Being trapped in the middle of a media scrum is not Georges St-Pierre’s idea of a good time, but the mixed martial arts champion is always glad to do it.
Then again, it only ever seems to be an issue when his opponent is the apparently camera-shy Nick Diaz.
And that’s who St-Pierre is set to face when he puts the welterweight championship on the line March 16 at UFC 158 at the Bell Centre.
Diaz reportedly came within a whisker of being pulled from the fight card when he recently failed to show up for three scheduled interviews.
While he eventually did attend to his media obligations, it’s anyone’s guess as to what UFC boss Dana White will do if Diaz is a no-show again at events leading to the fight with St-Pierre.
“I hope they don’t take him out because I’ve trained hard,” St-Pierre said Tuesday amidst a thicket of cameras after a public workout at the Tristar gym. “He’ll show up.
“It would be inconceivable that he doesn’t. He can make some money that will maybe last the rest of his life. Not showing up would be really stupid, and he’s not stupid. He’s strange and unorthodox. He has maybe had trouble dealing with stress in the past. But he’s not an imbecile.”
St-Pierre (23-2), the UFC welterweight champion, will be going for an 11th win in a row. He’s seeking a second straight win since he ended a 19-month injury layoff with a victory by unanimous decision over Carlos Condit at the Bell Centre in November.
Diaz has been in trouble for missing media events before.
St-Pierre was supposed to fight Diaz at UFC 137 in October 2011, but the Stockton, Calif., native was taken off the card when he skipped some pre-fight promotional events. St-Pierre eventually also pulled out with a knee injury.

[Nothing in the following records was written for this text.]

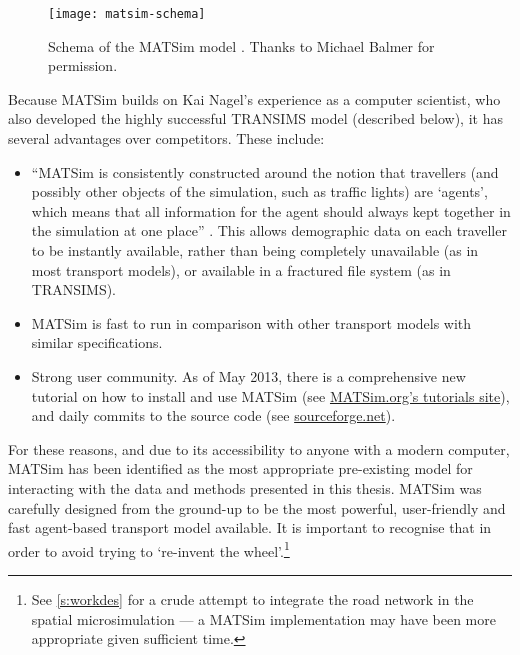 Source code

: \begin{figure}[hb] \centerline{
\texttt{[image: matsim-schema]}}
\caption[MATSim schema (permission: Michael Balmer)]{Schema of the MATSim
model \citep{Balmer2009}. Thanks to Michael Balmer for permission.}
\label{fmatsim-schema}
\end{figure}

Because MATSim builds on Kai Nagel's experience as a computer scientist, who
also developed the highly successful TRANSIMS model (described below),
it has several advantages over competitors. These include:
\begin{itemize}
 \item ``MATSim is consistently constructed around the notion that travellers
 (and possibly other objects of the simulation, such as traffic lights) are `agents',
 which means that all information for the agent should always kept together in
 the simulation at one place'' \citep[p.~9]{Balmer2009}. This allows demographic
 data on each traveller to be instantly available, rather than being completely
 unavailable (as in most transport models),
 or available in a fractured file system (as in TRANSIMS).
 \item MATSim is fast to run in comparison with other transport
 models with similar specifications.
 \item Strong user community. As of May 2013, there is a comprehensive
 new tutorial on how to install and use MATSim (see
 \href{http://www.matsim.org/docs/tutorials/}{MATSim.org's tutorials site}),
 and daily commits to the source
 code (see \href{http://sourceforge.net/apps/trac/matsim/timeline}{sourceforge.net}).
\end{itemize}
For these reasons, and due to its accessibility to anyone with a modern computer,
MATSim has been identified as the most appropriate pre-existing model for
interacting with the data and methods presented in this thesis. MATSim
was carefully designed from the ground-up to be the most powerful, user-friendly
and fast agent-based transport model available. It is important to recognise
that in order to avoid trying to `re-invent the
wheel'.\footnote{See \cref{s:workdes}
for a crude attempt to integrate the road network in the spatial microsimulation
--- a MATSim implementation may have been more appropriate given sufficient
time.
}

“We all have our problems,” the 31-year-old St-Pierre said. “I don’t know why he’s had a problem with that.
“It’s true he has problems with anxiety. When he’s in front of a camera he’s not the same. But that’s up to him to deal with. I control what I can control, and that’s to be ready for March 16.”
St-Pierre is one of his sport’s biggest stars and the St. Isidore, Que., native is always in demand for interviews and appearances.
He is at ease with the media, but admits he’d rather spend that time training or doing other things.
“Seriously, I despise it,” he said. “I like you guys (reporters), but I don’t like doing this.
“I’ve been repeating the same thing 50 times every week. It’s like a computer in my head. But it’s part of my job, so he has to do the same. Otherwise, it’s not fair.”
St-Pierre would also hate to have Diaz pulled from the card this close to fight night because he has done specific training for the tricky left-hander with strong boxing skills.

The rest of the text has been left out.